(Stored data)
------------------------------------------------------------------------

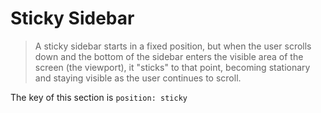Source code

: # Sticky Sidebar

>A sticky sidebar starts in a fixed position, but when the user scrolls down and the bottom of the sidebar enters the visible area of the screen (the viewport), it "sticks" to that point, becoming stationary and staying visible as the user continues to scroll.

The key of this section is `position: sticky`
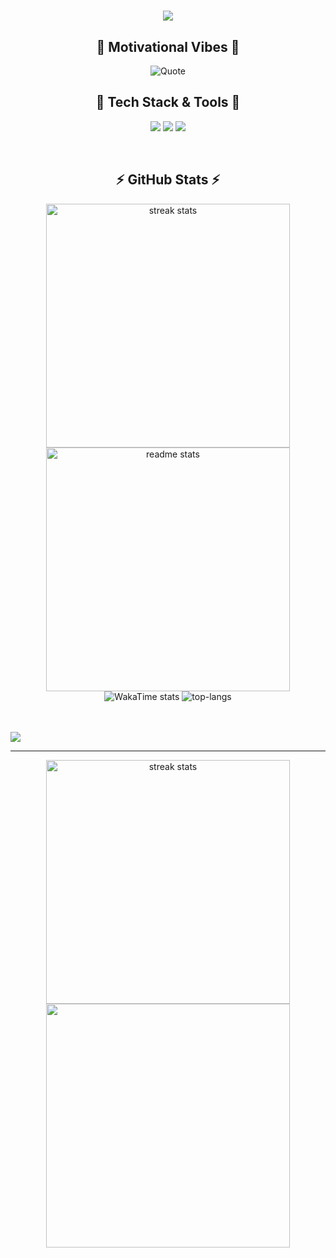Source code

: <h1 align="center">
  <img src="https://readme-typing-svg.herokuapp.com?font=Comfortaa&weight=600&size=30&center=true&duration=3800&pause=&color=1DF72D&width=435&lines=%22Hello%2C+World!%22%F0%9F%91%8B;I'm+Duy+Khiem" />
</h1>

<!-- Dynamic Quote Section -->
<h2 align="center">💬 Motivational Vibes 💬</h2>
<p align="center">
   <img src="https://quotes-github-readme.vercel.app/api?type=horizontal&theme=light" alt="Quote">
</p>

<!-- Tech Stack Section -->
<h2 align="center"> 🚀 Tech Stack & Tools 🧰</h2>
<p align="center">
  <img src="https://skillicons.dev/icons?i=dotnet,supabase,postgres,redis,kafka&theme=light" />
  <img src="https://skillicons.dev/icons?i=c,cpp,cs,java,go,vscode,visualstudio,ts,react,redux,tailwind&theme=light" />
  <img src="https://skillicons.dev/icons?i=azure,gcp,docker,githubactions,arch,ubuntu,git,arduino,unity&theme=light" />
</p> 
<br>

<!-- GitHub Stats and Streak Section -->
<h2 align="center">⚡ GitHub Stats ⚡</h2>
<div align="center">
  <img width=390 src="https://github-readme-streak-stats-salesp07.vercel.app/?user=the-khiem7&count_private=true&include_all_commits=true&theme=transparent&hide_border=true" alt="streak stats"/>
  <img width=390 src="https://thekhiem7-github-stats.vercel.app/api?username=the-khiem7&theme=transparent&hide_border=true&include_all_commits=true&count_private=true" alt="readme stats" />
</div>

<!-- 🗂️ Wakatime -->
<div align="center">
  <img src="https://github-readme-stats.vercel.app/api/wakatime?username=the_khiem7&hide=other&custom_title=Coding%20Activity%20(Since%20mid-June%202025)&layout=compact&display_format=percent" alt="WakaTime stats"/>
  <img src="https://thekhiem7-github-stats.vercel.app/api/top-langs/?username=the-khiem7&theme=transparent&hide_border=true&include_all_commits=true&count_private=true&layout=compact" alt="top-langs"/>
</div>

<br>
<br>
<p align="left"> 
  <img src="https://komarev.com/ghpvc/?username=the-khiem7&color=0069b4" /> 
</p>

---

<div align="center">
    <img width=390 src="https://thekhiem7-github-stats.vercel.app/api/pin/?username=the-khiem7&repo=AlohaMarket.Aspire" alt="streak stats"/>
    <img width=390 src="https://thekhiem7-github-stats.vercel.app/api/pin/?username=AnPhuoc2410&repo=Samurai_Fukusho"/>
</div>
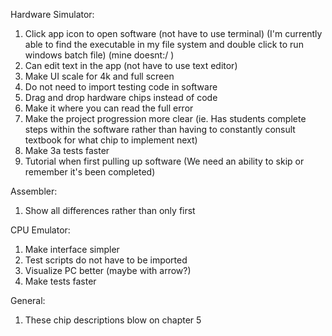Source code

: Hardware Simulator:
1. Click app icon to open software (not have to use terminal)
    (I'm currently able to find the executable in my file system and double click to run windows batch file) (mine doesnt:/ )
2. Can edit text in the app (not have to use text editor)
3. Make UI scale for 4k and full screen
4. Do not need to import testing code in software
5. Drag and drop hardware chips instead of code
6. Make it where you can read the full error
7. Make the project progression more clear (ie. Has students complete steps within the software rather than having to constantly consult textbook for what chip to implement next)
8. Make 3a tests faster
9. Tutorial when first pulling up software 
  (We need an ability to skip or remember it's been completed)

Assembler:
1. Show all differences rather than only first

CPU Emulator:
1. Make interface simpler
2. Test scripts do not have to be imported
3. Visualize PC better (maybe with arrow?)
4. Make tests faster

General:
1. These chip descriptions blow on chapter 5
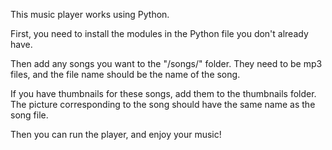This music player works using Python. 

First, you need to install the modules in the Python file you don't already have.

Then add any songs you want to the "/songs/" folder. They need to be mp3 files, and the file name should be the name of the song.

If you have thumbnails for these songs, add them to the thumbnails folder. The picture corresponding to the song should have the same name as the song file. 

Then you can run the player, and enjoy your music!
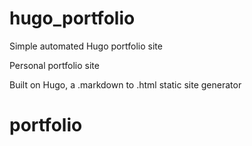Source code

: # hugo_portfolio
Simple automated Hugo portfolio site

Personal portfolio site

Built on Hugo, a .markdown to .html static site generator
# portfolio
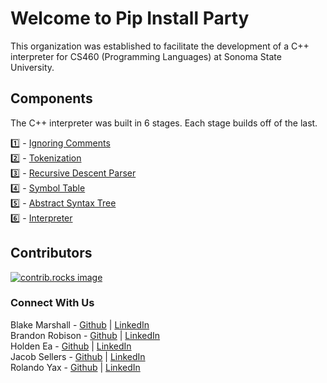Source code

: # Welcome to Pip Install Party 

This organization was established to facilitate the development of a C++ interpreter for CS460 (Programming Languages) at Sonoma State University. 

## Components
The C++ interpreter was built in 6 stages. Each stage builds off of the last.

1️⃣ - [Ignoring Comments](https://github.com/Pip-Install-Party/Ignoring-Comments)  
2️⃣ - [Tokenization](https://github.com/Pip-Install-Party/Tokenization)  
3️⃣ - [Recursive Descent Parser](https://github.com/Pip-Install-Party/Recursive-Descent-Parser)  
4️⃣ - [Symbol Table](https://github.com/Pip-Install-Party/Symbol-Table)  
5️⃣ - [Abstract Syntax Tree](https://github.com/Pip-Install-Party/Abstract-Syntax-Tree)  
6️⃣ - [Interpreter](https://github.com/Pip-Install-Party/Interpreter) 

## Contributors
<a href="https://github.com/Pip-Install-Party/Interpreter/graphs/contributors">
  <img src="https://contrib.rocks/image?repo=Pip-Install-Party/Interpreter" alt="contrib.rocks image" />
</a>


### Connect With Us

Blake Marshall - [Github](https://github.com/officialblake) | [LinkedIn](https://www.linkedin.com/in/blakemarshalll)  
Brandon Robison - [Github](https://github.com/brandonuscg) | [LinkedIn](https://www.linkedin.com/in/brandon-robinson-uscg/)  
Holden Ea - [Github](https://github.com/holdenkea) | [LinkedIn](https://www.linkedin.com/in/holden-ea-28a535208/)  
Jacob Sellers - [Github](https://github.com/JacobS999) | [LinkedIn](https://www.linkedin.com/in/jacob-sellers-83840826a)  
Rolando Yax - [Github](https://github.com/Ryax3) | [LinkedIn](https://www.linkedin.com/in/rolandoyax/) 
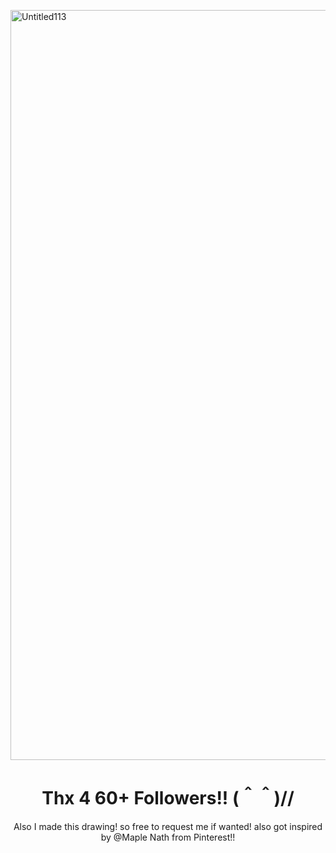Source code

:   <p>
  <a href="https://ibb.co/whjKG7jC">
    <img src="https://i.ibb.co/whjKG7jC/Untitled113.png" alt="Untitled113" width="1200">
  </a>
</p>
<h1 align ="center">Thx 4 60+ Followers!! (＾＾)// 
</h1>

<p align="center"> Also I made this drawing! so free to request me if wanted! also got inspired by @Maple Nath from Pinterest!! 
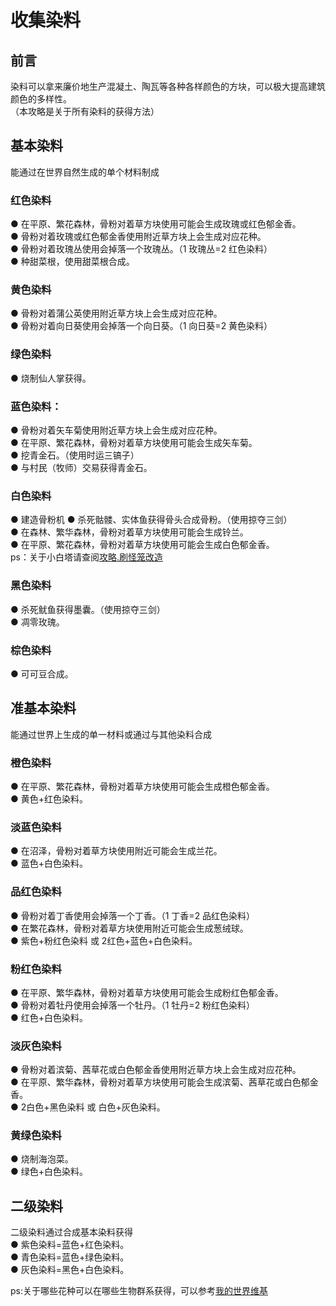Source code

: <!-- community/creation/tutorialCollectingDyes -->

# 收集染料

## 前言
染料可以拿来廉价地生产混凝土、陶瓦等各种各样颜色的方块，可以极大提高建筑颜色的多样性。</br>
（本攻略是关于所有染料的获得方法）

## 基本染料
能通过在世界自然生成的单个材料制成
### 红色染料
● 在平原、繁花森林，骨粉对着草方块使用可能会生成玫瑰或红色郁金香。</br>
● 骨粉对着玫瑰或红色郁金香使用附近草方块上会生成对应花种。</br>
● 骨粉对着玫瑰丛使用会掉落一个玫瑰丛。（1 玫瑰丛=2 红色染料）</br>
● 种甜菜根，使用甜菜根合成。

### 黄色染料
● 骨粉对着蒲公英使用附近草方块上会生成对应花种。</br>
● 骨粉对着向日葵使用会掉落一个向日葵。（1 向日葵=2 黄色染料）

### 绿色染料
● 烧制仙人掌获得。

### 蓝色染料：
● 骨粉对着矢车菊使用附近草方块上会生成对应花种。</br>
● 在平原、繁花森林，骨粉对着草方块使用可能会生成矢车菊。</br>
● 挖青金石。（使用时运三镐子）</br>
● 与村民（牧师）交易获得青金石。

### 白色染料
● 建造骨粉机
● 杀死骷髅、实体鱼获得骨头合成骨粉。（使用掠夺三剑）</br>
● 在森林、繁华森林，骨粉对着草方块使用可能会生成铃兰。</br>
● 在平原、繁花森林，骨粉对着草方块使用可能会生成白色郁金香。</br>
ps：关于小白塔请查阅[攻略.刷怪笼改造]()

### 黑色染料
● 杀死鱿鱼获得墨囊。（使用掠夺三剑）</br>
● 凋零玫瑰。

### 棕色染料
● 可可豆合成。

## 准基本染料
能通过世界上生成的单一材料或通过与其他染料合成
### 橙色染料
● 在平原、繁花森林，骨粉对着草方块使用可能会生成橙色郁金香。</br>
● 黄色+红色染料。

### 淡蓝色染料
● 在沼泽，骨粉对着草方块使用附近可能会生成兰花。</br>
● 蓝色+白色染料。

### 品红色染料
● 骨粉对着丁香使用会掉落一个丁香。（1 丁香=2 品红色染料）</br>
● 在繁花森林，骨粉对着草方块使用附近可能会生成葱绒球。</br>
● 紫色+粉红色染料 或 2红色+蓝色+白色染料。

### 粉红色染料
● 在平原、繁华森林，骨粉对着草方块使用可能会生成粉红色郁金香。</br>
● 骨粉对着牡丹使用会掉落一个牡丹。（1 牡丹=2 粉红色染料）</br>
● 红色+白色染料。

### 淡灰色染料
● 骨粉对着滨菊、茜草花或白色郁金香使用附近草方块上会生成对应花种。</br>
● 在平原、繁华森林，骨粉对着草方块使用可能会生成滨菊、茜草花或白色郁金香。</br>
● 2白色+黑色染料 或 白色+灰色染料。

### 黄绿色染料
● 烧制海泡菜。</br>
● 绿色+白色染料。

## 二级染料
二级染料通过合成基本染料获得</br>
● 紫色染料=蓝色+红色染料。</br>
● 青色染料=蓝色+绿色染料。</br>
● 灰色染料=黑色+白色染料。

ps:关于哪些花种可以在哪些生物群系获得，可以参考[我的世界维基](https://wiki.biligame.com/mc/花)
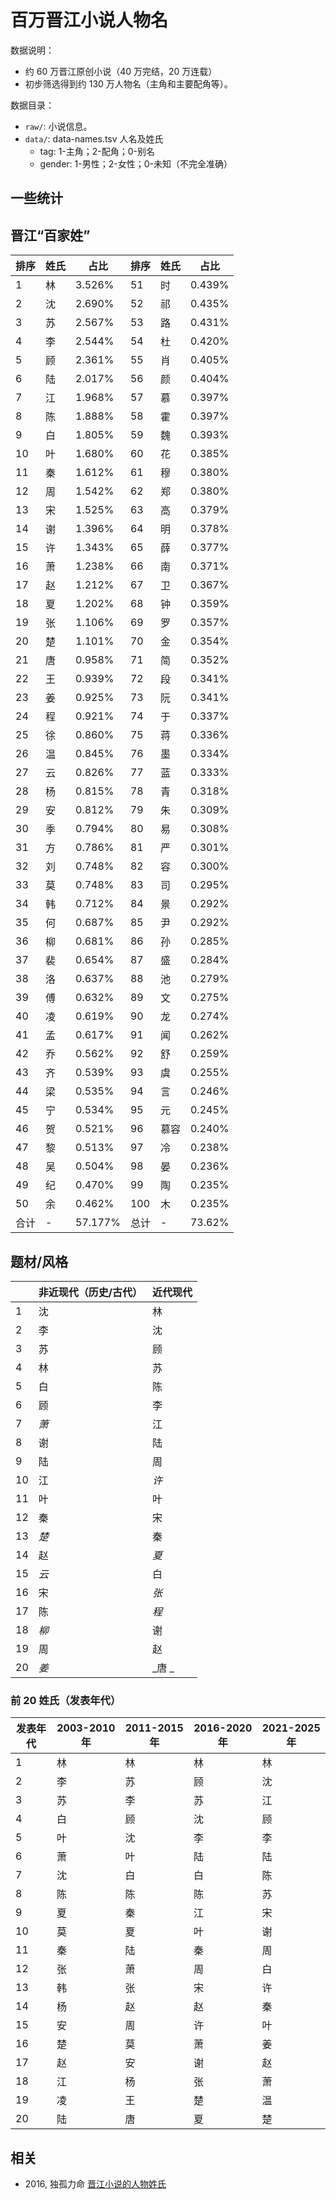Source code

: # 百万晋江小说人物名

数据说明：

- 约 60 万晋江原创小说（40 万完结，20 万连载）
- 初步筛选得到约 130 万人物名（主角和主要配角等）。

数据目录：

- `raw/`: 小说信息。
- `data/`: data-names.tsv 人名及姓氏
  - tag: 1-主角；2-配角；0-别名
  - gender: 1-男性；2-女性；0-未知（不完全准确）

## 一些统计

## 晋江“百家姓”

| 排序 | 姓氏 | 占比    | 排序 | 姓氏 | 占比   |
| ---- | ---- | ------- | ---- | ---- | ------ |
| 1    | 林   | 3.526%  | 51   | 时   | 0.439% |
| 2    | 沈   | 2.690%  | 52   | 祁   | 0.435% |
| 3    | 苏   | 2.567%  | 53   | 路   | 0.431% |
| 4    | 李   | 2.544%  | 54   | 杜   | 0.420% |
| 5    | 顾   | 2.361%  | 55   | 肖   | 0.405% |
| 6    | 陆   | 2.017%  | 56   | 颜   | 0.404% |
| 7    | 江   | 1.968%  | 57   | 慕   | 0.397% |
| 8    | 陈   | 1.888%  | 58   | 霍   | 0.397% |
| 9    | 白   | 1.805%  | 59   | 魏   | 0.393% |
| 10   | 叶   | 1.680%  | 60   | 花   | 0.385% |
| 11   | 秦   | 1.612%  | 61   | 穆   | 0.380% |
| 12   | 周   | 1.542%  | 62   | 郑   | 0.380% |
| 13   | 宋   | 1.525%  | 63   | 高   | 0.379% |
| 14   | 谢   | 1.396%  | 64   | 明   | 0.378% |
| 15   | 许   | 1.343%  | 65   | 薛   | 0.377% |
| 16   | 萧   | 1.238%  | 66   | 南   | 0.371% |
| 17   | 赵   | 1.212%  | 67   | 卫   | 0.367% |
| 18   | 夏   | 1.202%  | 68   | 钟   | 0.359% |
| 19   | 张   | 1.106%  | 69   | 罗   | 0.357% |
| 20   | 楚   | 1.101%  | 70   | 金   | 0.354% |
| 21   | 唐   | 0.958%  | 71   | 简   | 0.352% |
| 22   | 王   | 0.939%  | 72   | 段   | 0.341% |
| 23   | 姜   | 0.925%  | 73   | 阮   | 0.341% |
| 24   | 程   | 0.921%  | 74   | 于   | 0.337% |
| 25   | 徐   | 0.860%  | 75   | 蒋   | 0.336% |
| 26   | 温   | 0.845%  | 76   | 墨   | 0.334% |
| 27   | 云   | 0.826%  | 77   | 蓝   | 0.333% |
| 28   | 杨   | 0.815%  | 78   | 青   | 0.318% |
| 29   | 安   | 0.812%  | 79   | 朱   | 0.309% |
| 30   | 季   | 0.794%  | 80   | 易   | 0.308% |
| 31   | 方   | 0.786%  | 81   | 严   | 0.301% |
| 32   | 刘   | 0.748%  | 82   | 容   | 0.300% |
| 33   | 莫   | 0.748%  | 83   | 司   | 0.295% |
| 34   | 韩   | 0.712%  | 84   | 景   | 0.292% |
| 35   | 何   | 0.687%  | 85   | 尹   | 0.292% |
| 36   | 柳   | 0.681%  | 86   | 孙   | 0.285% |
| 37   | 裴   | 0.654%  | 87   | 盛   | 0.284% |
| 38   | 洛   | 0.637%  | 88   | 池   | 0.279% |
| 39   | 傅   | 0.632%  | 89   | 文   | 0.275% |
| 40   | 凌   | 0.619%  | 90   | 龙   | 0.274% |
| 41   | 孟   | 0.617%  | 91   | 闻   | 0.262% |
| 42   | 乔   | 0.562%  | 92   | 舒   | 0.259% |
| 43   | 齐   | 0.539%  | 93   | 虞   | 0.255% |
| 44   | 梁   | 0.535%  | 94   | 言   | 0.246% |
| 45   | 宁   | 0.534%  | 95   | 元   | 0.245% |
| 46   | 贺   | 0.521%  | 96   | 慕容 | 0.240% |
| 47   | 黎   | 0.513%  | 97   | 冷   | 0.238% |
| 48   | 吴   | 0.504%  | 98   | 晏   | 0.236% |
| 49   | 纪   | 0.470%  | 99   | 陶   | 0.235% |
| 50   | 余   | 0.462%  | 100  | 木   | 0.235% |
| 合计 | -    | 57.177% | 总计 | -    | 73.62% |

## 题材/风格

|     | 非近现代（历史/古代） | 近代现代 |
| --- | --------------------- | -------- |
| 1   | 沈                    | 林       |
| 2   | 李                    | 沈       |
| 3   | 苏                    | 顾       |
| 4   | 林                    | 苏       |
| 5   | 白                    | 陈       |
| 6   | 顾                    | 李       |
| 7   | _萧_                  | 江       |
| 8   | 谢                    | 陆       |
| 9   | 陆                    | 周       |
| 10  | 江                    | _许_     |
| 11  | 叶                    | 叶       |
| 12  | 秦                    | 宋       |
| 13  | _楚_                  | 秦       |
| 14  | 赵                    | _夏_     |
| 15  | _云_                  | 白       |
| 16  | 宋                    | _张_     |
| 17  | 陈                    | _程_     |
| 18  | _柳_                  | 谢       |
| 19  | 周                    | 赵       |
| 20  | _姜_                  | _唐 _    |

### 前 20 姓氏（发表年代）

| 发表年代 | 2003-2010 年 | 2011-2015 年 | 2016-2020 年 | 2021-2025 年 |
| -------- | ------------ | ------------ | ------------ | ------------ |
| 1        | 林           | 林           | 林           | 林           |
| 2        | 李           | 苏           | 顾           | 沈           |
| 3        | 苏           | 李           | 苏           | 江           |
| 4        | 白           | 顾           | 沈           | 顾           |
| 5        | 叶           | 沈           | 李           | 李           |
| 6        | 萧           | 叶           | 陆           | 陆           |
| 7        | 沈           | 白           | 白           | 陈           |
| 8        | 陈           | 陈           | 陈           | 苏           |
| 9        | 夏           | 秦           | 江           | 宋           |
| 10       | 莫           | 夏           | 叶           | 谢           |
| 11       | 秦           | 陆           | 秦           | 周           |
| 12       | 张           | 萧           | 周           | 白           |
| 13       | 韩           | 张           | 宋           | 许           |
| 14       | 杨           | 赵           | 赵           | 秦           |
| 15       | 安           | 周           | 许           | 叶           |
| 16       | 楚           | 莫           | 萧           | 姜           |
| 17       | 赵           | 安           | 谢           | 赵           |
| 18       | 江           | 杨           | 张           | 萧           |
| 19       | 凌           | 王           | 楚           | 温           |
| 20       | 陆           | 唐           | 夏           | 楚           |

## 相关

- 2016, 独孤力命 [晋江小说的人物姓氏](https://www.douban.com/note/590741250/)
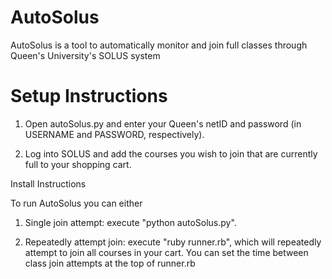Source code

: AutoSolus
=========

AutoSolus is a tool to automatically monitor and join full classes through Queen's University's SOLUS system

Setup Instructions
=========
1) Open autoSolus.py and enter your Queen's netID and password (in USERNAME and PASSWORD, respectively).

2) Log into SOLUS and add the courses you wish to join that are currently full to your shopping cart.

Install Instructions

To run AutoSolus you can either 

1) Single join attempt: execute "python autoSolus.py".

2) Repeatedly attempt join: execute "ruby runner.rb", which will repeatedly attempt to join all courses in your cart. You can set the time between class join attempts at the top of runner.rb
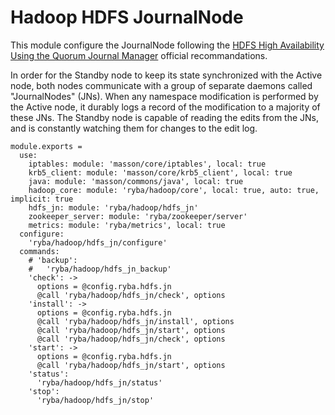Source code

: 
# Hadoop HDFS JournalNode

This module configure the JournalNode following the 
[HDFS High Availability Using the Quorum Journal Manager](https://hadoop.apache.org/docs/r2.3.0/hadoop-yarn/hadoop-yarn-site/HDFSHighAvailabilityWithQJM.html) official 
recommandations.

In order for the Standby node to keep its state synchronized with the Active 
node, both nodes communicate with a group of separate daemons called 
"JournalNodes" (JNs). When any namespace modification is performed by the Active 
node, it durably logs a record of the modification to a majority of these JNs. 
The Standby node is capable of reading the edits from the JNs, and is constantly 
watching them for changes to the edit log.

    module.exports =
      use:
        iptables: module: 'masson/core/iptables', local: true
        krb5_client: module: 'masson/core/krb5_client', local: true
        java: module: 'masson/commons/java', local: true
        hadoop_core: module: 'ryba/hadoop/core', local: true, auto: true, implicit: true
        hdfs_jn: module: 'ryba/hadoop/hdfs_jn'
        zookeeper_server: module: 'ryba/zookeeper/server'
        metrics: module: 'ryba/metrics', local: true
      configure:
        'ryba/hadoop/hdfs_jn/configure'
      commands:
        # 'backup':
        #   'ryba/hadoop/hdfs_jn_backup'
        'check': ->
          options = @config.ryba.hdfs.jn
          @call 'ryba/hadoop/hdfs_jn/check', options
        'install': ->
          options = @config.ryba.hdfs.jn
          @call 'ryba/hadoop/hdfs_jn/install', options
          @call 'ryba/hadoop/hdfs_jn/start', options
          @call 'ryba/hadoop/hdfs_jn/check', options
        'start': ->
          options = @config.ryba.hdfs.jn
          @call 'ryba/hadoop/hdfs_jn/start', options
        'status':
          'ryba/hadoop/hdfs_jn/status'
        'stop':
          'ryba/hadoop/hdfs_jn/stop'


[qjm]: http://hadoop.apache.org/docs/r2.3.0/hadoop-yarn/hadoop-yarn-site/HDFSHighAvailabilityWithQJM.html#Architecture
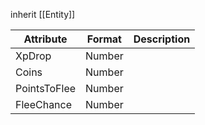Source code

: inherit [[Entity]]

| Attribute     | Format       | Description |
| ------------- | ------------ | ----------- |
| XpDrop        | Number       |             |
| Coins         | Number       |             |
| PointsToFlee  | Number       |             |
| FleeChance    | Number       |             |
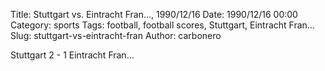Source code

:Title: Stuttgart vs. Eintracht Fran…, 1990/12/16
Date: 1990/12/16 00:00
Category: sports
Tags: football, football scores, Stuttgart, Eintracht Fran…
Slug: stuttgart-vs-eintracht-fran
Author: carbonero


Stuttgart 2 - 1 Eintracht Fran…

------------------------------------------------------------------------

### Directions for this task
Although pictures appear among the entries, please set down only the lines from the one with "3. Make UI scale for 4k and full screen" up to and including the one with "# portfolio", word for word.

### Worked solution
3. Make UI scale for 4k and full screen
4. Do not need to import testing code in software
5. Drag and drop hardware chips instead of code
6. Make it where you can read the full error
7. Make the project progression more clear (ie. Has students complete steps within the software rather than having to constantly consult textbook for what chip to implement next)
8. Make 3a tests faster
9. Tutorial when first pulling up software 
  (We need an ability to skip or remember it's been completed)

Assembler:
1. Show all differences rather than only first

CPU Emulator:
1. Make interface simpler
2. Test scripts do not have to be imported
3. Visualize PC better (maybe with arrow?)
4. Make tests faster

General:
1. These chip descriptions blow on chapter 5
This music player works using Python. 

First, you need to install the modules in the Python file you don't already have.

Then add any songs you want to the "/songs/" folder. They need to be mp3 files, and the file name should be the name of the song.

If you have thumbnails for these songs, add them to the thumbnails folder. The picture corresponding to the song should have the same name as the song file. 

Then you can run the player, and enjoy your music!
Source code

: # hugo_portfolio
Simple automated Hugo portfolio site

Personal portfolio site

Built on Hugo, a .markdown to .html static site generator
# portfolio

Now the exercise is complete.